- [Task to carry out]: The response must consist of each line in the listing that has the word "only" in it.

§

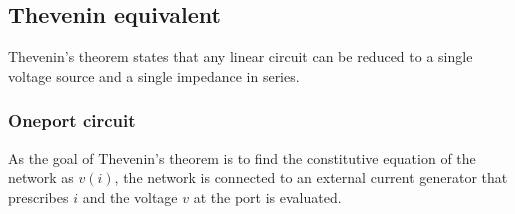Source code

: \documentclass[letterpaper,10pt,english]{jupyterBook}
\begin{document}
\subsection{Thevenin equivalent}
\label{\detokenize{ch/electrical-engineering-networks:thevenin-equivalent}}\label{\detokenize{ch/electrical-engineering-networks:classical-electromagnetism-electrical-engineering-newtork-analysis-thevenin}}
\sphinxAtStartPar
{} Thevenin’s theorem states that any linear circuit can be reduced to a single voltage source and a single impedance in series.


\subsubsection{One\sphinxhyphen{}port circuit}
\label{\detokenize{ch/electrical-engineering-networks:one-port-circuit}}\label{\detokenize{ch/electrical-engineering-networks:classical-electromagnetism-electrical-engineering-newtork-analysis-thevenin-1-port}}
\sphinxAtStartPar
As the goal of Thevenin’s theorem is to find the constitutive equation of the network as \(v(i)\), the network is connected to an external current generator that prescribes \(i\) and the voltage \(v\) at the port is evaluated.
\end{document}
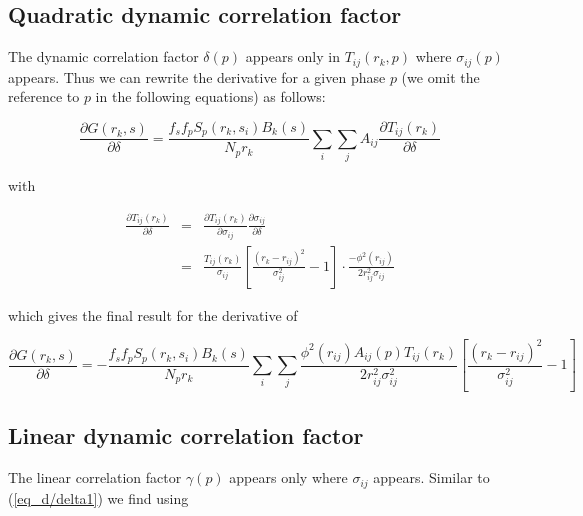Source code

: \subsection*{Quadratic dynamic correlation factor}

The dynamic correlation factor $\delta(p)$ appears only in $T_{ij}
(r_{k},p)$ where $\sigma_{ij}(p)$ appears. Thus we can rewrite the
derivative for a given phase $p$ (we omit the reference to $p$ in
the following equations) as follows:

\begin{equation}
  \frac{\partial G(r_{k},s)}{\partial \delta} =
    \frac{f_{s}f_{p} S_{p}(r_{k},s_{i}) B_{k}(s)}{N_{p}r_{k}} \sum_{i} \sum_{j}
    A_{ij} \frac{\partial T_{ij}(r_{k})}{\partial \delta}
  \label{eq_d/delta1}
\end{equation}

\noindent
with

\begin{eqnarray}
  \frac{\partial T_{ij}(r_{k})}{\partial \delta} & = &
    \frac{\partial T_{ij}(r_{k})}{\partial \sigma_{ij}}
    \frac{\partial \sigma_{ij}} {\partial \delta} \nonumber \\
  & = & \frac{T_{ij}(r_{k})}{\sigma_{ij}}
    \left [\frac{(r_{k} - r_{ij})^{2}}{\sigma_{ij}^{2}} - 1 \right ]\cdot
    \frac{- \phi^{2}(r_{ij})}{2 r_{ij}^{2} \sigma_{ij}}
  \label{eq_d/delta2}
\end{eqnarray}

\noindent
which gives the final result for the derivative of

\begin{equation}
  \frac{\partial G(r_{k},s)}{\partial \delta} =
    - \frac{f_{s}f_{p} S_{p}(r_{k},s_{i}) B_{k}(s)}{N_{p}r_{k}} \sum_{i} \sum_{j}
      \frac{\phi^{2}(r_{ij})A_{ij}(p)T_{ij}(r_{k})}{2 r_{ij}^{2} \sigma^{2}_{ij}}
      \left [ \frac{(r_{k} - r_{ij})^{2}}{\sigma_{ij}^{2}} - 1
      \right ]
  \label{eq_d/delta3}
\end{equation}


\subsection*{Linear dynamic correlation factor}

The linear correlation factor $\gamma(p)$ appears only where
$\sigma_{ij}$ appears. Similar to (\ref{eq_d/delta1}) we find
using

§

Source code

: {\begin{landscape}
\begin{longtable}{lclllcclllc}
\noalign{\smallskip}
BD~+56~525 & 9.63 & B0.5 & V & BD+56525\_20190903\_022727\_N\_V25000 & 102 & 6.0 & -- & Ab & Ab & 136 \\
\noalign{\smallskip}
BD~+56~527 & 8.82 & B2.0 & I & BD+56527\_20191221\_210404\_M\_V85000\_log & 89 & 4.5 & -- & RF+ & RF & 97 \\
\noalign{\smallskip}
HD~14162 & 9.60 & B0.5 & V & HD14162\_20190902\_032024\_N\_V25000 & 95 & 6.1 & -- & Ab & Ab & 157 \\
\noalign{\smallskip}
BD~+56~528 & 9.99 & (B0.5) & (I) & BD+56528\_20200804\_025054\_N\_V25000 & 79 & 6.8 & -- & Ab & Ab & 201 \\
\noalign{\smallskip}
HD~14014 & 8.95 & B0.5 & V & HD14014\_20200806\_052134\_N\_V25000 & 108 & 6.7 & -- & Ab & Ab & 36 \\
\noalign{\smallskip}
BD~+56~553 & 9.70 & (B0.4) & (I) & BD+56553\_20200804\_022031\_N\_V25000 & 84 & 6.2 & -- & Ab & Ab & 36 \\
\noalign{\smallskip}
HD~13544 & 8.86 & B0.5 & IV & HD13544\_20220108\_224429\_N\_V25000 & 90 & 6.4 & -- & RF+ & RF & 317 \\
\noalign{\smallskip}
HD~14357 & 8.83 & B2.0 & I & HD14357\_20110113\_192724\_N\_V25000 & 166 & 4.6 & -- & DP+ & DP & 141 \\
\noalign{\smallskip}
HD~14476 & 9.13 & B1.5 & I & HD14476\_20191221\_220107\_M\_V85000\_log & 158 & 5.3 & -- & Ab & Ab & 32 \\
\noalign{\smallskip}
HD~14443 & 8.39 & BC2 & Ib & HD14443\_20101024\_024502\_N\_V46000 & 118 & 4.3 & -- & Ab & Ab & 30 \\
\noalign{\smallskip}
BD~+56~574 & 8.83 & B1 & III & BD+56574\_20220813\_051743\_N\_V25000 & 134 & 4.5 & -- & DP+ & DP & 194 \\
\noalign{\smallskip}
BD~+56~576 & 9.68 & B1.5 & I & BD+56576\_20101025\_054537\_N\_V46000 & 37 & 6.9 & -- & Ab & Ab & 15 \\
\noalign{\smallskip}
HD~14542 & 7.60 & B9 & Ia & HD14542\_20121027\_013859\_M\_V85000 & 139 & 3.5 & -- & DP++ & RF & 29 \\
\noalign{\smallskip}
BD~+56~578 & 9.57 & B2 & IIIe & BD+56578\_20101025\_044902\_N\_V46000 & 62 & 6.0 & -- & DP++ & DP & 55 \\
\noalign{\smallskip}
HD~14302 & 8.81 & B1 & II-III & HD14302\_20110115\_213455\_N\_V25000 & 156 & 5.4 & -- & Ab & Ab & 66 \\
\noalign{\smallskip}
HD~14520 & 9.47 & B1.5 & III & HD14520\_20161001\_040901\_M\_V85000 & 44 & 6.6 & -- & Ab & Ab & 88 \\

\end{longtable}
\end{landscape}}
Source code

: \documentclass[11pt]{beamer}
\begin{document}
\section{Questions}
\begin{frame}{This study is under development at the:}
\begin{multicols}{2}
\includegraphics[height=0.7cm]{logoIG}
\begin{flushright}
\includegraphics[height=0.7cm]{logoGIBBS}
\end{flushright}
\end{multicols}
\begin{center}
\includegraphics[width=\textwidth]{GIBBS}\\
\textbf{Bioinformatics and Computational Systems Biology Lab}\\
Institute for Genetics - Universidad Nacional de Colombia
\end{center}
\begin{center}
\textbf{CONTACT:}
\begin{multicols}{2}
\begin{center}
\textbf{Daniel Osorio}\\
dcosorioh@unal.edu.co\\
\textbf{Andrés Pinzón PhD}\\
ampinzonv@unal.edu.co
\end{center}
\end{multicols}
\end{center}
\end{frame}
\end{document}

§

- [Exercise response]:
The dynamic correlation factor $\delta(p)$ appears only in $T_{ij}
The linear correlation factor $\gamma(p)$ appears only where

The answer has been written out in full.